Agriculture : il faut contrôler "qui exploite les terres" pour "garantir l'autonomie alimentaire" des Français

Emmanuel Hyest, le président de la FNSafer, a réagi vendredi sur franceinfo à la promesse d'Emmanuel Macron de mettre en place des verrous réglementaires sur les achats de terres agricoles par des étrangers.

Paysage de terres agricoles dans le Val d\'Amour dans le Jura, en octobre 2017.
Paysage de terres agricoles dans le Val d'Amour dans le Jura, en octobre 2017. (MAXPPP)
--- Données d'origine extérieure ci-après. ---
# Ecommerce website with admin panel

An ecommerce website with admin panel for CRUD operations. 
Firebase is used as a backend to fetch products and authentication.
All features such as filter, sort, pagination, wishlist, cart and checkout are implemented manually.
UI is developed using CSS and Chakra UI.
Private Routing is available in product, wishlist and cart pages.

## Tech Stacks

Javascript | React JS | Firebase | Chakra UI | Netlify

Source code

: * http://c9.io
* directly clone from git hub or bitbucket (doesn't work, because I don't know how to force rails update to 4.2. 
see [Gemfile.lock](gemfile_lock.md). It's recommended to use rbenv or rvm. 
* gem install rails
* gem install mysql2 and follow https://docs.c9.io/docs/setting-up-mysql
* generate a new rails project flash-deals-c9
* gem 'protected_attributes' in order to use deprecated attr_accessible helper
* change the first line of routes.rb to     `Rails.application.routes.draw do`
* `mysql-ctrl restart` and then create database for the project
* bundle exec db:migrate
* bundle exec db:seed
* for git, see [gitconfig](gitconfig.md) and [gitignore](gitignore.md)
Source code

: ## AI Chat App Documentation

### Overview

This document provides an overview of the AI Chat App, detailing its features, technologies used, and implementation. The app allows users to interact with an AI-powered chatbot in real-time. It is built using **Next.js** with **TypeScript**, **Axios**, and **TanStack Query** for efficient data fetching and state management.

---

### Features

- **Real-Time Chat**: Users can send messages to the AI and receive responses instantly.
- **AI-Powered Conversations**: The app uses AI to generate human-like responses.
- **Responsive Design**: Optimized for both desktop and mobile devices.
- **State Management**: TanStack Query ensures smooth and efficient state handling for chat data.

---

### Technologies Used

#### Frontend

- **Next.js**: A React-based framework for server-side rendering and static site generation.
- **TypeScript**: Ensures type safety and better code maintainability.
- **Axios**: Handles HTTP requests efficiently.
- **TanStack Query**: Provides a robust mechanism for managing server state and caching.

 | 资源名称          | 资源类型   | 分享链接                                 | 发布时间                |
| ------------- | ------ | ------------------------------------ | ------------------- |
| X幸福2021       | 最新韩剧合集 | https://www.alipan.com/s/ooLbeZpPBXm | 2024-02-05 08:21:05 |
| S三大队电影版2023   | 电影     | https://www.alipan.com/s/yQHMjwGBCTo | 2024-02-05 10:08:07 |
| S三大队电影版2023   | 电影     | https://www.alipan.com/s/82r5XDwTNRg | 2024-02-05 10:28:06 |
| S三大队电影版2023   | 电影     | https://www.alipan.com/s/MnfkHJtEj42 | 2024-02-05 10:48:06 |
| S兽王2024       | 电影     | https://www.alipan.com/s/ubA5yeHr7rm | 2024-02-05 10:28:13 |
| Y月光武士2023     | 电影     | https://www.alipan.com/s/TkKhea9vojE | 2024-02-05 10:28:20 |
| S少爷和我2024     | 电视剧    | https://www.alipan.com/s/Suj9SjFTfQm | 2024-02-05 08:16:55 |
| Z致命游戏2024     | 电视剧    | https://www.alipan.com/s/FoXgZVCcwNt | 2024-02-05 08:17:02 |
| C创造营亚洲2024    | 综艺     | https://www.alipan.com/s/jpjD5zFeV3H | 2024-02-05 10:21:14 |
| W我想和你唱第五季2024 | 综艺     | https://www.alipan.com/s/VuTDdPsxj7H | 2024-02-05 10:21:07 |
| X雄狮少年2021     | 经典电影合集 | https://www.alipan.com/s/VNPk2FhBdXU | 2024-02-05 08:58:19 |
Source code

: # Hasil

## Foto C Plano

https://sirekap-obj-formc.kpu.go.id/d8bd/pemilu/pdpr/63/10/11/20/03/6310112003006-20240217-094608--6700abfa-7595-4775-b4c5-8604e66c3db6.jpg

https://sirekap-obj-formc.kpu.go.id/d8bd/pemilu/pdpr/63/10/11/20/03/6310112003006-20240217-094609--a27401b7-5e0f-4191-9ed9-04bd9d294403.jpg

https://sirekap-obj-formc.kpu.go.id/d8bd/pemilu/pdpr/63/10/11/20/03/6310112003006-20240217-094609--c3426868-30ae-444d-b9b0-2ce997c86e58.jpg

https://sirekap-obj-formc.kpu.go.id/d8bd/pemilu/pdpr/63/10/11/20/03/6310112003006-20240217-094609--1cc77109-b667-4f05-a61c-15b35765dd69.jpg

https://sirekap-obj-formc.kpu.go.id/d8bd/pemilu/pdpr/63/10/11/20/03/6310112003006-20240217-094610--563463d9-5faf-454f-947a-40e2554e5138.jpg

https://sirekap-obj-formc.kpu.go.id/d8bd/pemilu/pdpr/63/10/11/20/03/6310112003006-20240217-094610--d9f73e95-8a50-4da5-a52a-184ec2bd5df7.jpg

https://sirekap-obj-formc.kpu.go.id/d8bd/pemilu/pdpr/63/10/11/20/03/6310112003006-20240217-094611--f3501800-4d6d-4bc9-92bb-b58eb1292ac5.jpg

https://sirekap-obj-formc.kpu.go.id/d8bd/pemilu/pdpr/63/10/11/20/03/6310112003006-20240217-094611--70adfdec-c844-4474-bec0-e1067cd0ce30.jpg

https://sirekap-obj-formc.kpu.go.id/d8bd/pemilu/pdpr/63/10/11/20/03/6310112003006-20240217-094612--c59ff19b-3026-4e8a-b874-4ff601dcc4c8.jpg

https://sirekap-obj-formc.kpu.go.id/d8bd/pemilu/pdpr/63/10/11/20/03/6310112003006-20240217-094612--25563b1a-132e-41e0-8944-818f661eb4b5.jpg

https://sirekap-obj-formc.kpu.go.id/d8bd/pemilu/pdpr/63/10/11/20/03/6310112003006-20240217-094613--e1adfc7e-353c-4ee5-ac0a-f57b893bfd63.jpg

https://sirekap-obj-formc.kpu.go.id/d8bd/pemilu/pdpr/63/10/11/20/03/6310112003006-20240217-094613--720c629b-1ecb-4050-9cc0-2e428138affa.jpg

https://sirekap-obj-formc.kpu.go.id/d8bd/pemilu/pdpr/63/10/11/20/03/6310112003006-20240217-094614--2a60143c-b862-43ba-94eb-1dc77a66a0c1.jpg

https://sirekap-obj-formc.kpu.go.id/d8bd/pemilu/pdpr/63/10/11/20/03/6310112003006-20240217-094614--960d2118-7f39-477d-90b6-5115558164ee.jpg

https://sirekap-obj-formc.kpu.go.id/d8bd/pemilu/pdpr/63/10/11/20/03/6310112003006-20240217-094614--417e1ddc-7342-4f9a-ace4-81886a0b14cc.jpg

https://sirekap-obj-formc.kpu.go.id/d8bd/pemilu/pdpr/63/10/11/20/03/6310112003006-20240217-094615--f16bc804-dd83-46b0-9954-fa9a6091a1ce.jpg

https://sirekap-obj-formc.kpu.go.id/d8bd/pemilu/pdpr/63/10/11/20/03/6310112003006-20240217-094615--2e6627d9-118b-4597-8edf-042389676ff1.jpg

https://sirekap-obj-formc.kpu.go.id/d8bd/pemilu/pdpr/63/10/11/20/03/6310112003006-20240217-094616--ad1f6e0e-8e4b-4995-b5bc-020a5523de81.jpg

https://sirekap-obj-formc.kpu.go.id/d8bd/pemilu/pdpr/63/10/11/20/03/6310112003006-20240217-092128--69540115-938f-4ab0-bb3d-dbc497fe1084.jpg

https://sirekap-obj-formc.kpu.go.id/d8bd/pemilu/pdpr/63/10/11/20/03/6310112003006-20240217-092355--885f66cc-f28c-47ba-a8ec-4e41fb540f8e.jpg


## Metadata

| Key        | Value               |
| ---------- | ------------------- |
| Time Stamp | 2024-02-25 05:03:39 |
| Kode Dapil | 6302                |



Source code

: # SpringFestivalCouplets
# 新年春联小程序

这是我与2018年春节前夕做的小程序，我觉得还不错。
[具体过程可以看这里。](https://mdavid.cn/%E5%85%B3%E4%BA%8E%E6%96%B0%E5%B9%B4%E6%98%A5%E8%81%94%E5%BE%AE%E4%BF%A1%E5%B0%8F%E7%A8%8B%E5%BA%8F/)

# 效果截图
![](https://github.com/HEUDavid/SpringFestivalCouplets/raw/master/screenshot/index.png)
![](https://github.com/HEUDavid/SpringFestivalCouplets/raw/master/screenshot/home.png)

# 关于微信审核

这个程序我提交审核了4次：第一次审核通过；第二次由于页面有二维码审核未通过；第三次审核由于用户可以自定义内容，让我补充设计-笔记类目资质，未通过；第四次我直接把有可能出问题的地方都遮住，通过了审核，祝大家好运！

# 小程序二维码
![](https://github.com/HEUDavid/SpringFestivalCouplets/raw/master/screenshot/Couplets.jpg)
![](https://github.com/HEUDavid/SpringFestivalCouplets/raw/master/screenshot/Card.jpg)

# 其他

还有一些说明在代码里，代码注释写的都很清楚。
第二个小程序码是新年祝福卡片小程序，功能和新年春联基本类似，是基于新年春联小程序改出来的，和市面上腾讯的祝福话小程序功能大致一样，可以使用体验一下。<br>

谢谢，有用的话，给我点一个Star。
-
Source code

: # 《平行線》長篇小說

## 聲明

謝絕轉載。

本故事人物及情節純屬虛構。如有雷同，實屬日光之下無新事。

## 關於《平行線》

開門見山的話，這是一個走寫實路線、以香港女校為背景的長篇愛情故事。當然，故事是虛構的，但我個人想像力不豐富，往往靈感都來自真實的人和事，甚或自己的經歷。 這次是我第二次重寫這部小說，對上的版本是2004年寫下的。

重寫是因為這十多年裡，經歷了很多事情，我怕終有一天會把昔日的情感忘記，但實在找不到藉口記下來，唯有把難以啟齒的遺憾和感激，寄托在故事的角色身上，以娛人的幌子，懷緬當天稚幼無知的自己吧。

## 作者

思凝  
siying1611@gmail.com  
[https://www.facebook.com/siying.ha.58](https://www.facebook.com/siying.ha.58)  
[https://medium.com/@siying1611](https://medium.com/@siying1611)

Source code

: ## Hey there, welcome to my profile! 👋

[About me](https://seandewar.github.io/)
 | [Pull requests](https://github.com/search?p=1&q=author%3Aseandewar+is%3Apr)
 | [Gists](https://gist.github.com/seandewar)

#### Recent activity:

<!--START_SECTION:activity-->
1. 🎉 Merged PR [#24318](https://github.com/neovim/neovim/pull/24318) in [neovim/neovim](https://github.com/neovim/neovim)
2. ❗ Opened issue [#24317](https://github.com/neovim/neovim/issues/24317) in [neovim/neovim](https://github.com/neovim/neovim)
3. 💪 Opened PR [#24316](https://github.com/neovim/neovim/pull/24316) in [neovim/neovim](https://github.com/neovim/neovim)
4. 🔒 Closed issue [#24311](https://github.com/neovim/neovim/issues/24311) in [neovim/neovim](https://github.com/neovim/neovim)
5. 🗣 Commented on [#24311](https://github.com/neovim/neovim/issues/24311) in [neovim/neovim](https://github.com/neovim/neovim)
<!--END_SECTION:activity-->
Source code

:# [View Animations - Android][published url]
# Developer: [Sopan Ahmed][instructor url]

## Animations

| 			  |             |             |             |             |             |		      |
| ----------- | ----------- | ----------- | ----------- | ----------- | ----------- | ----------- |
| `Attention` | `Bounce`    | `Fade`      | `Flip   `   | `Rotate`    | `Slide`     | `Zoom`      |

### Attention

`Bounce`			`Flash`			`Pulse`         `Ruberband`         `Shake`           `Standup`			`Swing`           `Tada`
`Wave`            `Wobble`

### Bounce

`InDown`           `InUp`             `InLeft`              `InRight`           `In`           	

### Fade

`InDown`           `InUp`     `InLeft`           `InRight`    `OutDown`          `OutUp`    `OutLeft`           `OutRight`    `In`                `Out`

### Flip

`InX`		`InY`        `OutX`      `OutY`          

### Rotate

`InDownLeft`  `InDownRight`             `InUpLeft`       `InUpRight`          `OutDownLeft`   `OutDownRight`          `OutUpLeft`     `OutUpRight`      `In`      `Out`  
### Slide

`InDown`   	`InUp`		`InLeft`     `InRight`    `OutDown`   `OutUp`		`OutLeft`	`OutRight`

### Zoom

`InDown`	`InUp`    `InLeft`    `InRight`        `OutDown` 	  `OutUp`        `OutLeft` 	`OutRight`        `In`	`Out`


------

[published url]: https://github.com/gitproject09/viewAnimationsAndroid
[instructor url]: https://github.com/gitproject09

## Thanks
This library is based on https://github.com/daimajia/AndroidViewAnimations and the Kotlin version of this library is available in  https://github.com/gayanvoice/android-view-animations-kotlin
Alors qu'Emmanuel Macron va inaugurer le Salon de l'agriculture samedi 24 février, le chef de l'État a promis des verrous réglementaires sur les achats de terres agricoles par des étrangers. Il s'agit d'une réaction à la vente de près de 3 000 hectares de terre à blé en Indre et dans l'Allier à des fonds d'investissement chinois.  

Pour ne pas se soumettre au contrôle des Safer (Sociétés d'aménagement foncier et d'établissement rural) qui protègent les agriculteurs français, ces fonds rachètent des parts de sociétés plutôt que des hectares de terre. Emmanuel Hyest, Président de la FNSafer (Fédération nationale des Sociétés d'aménagement foncier et d'établissement rural) estime qu'il faut contrôler "qui exploite les terres" pour "garantir l'autonomie alimentaire" des Français.

franceinfo : Vous sentez-vous impuissant face aux investisseurs étrangers et particulièrement chinois ?

Emmanuel Hyest : Nous avons beaucoup de mal à intervenir. C'est frustrant car pour les mêmes terres agricoles françaises détenues par des personnes physiques, les Safer pourraient intervenir et orienter plutôt vers des jeunes agriculteurs ou des agriculteurs qui en ont besoin pour développer leurs entreprises.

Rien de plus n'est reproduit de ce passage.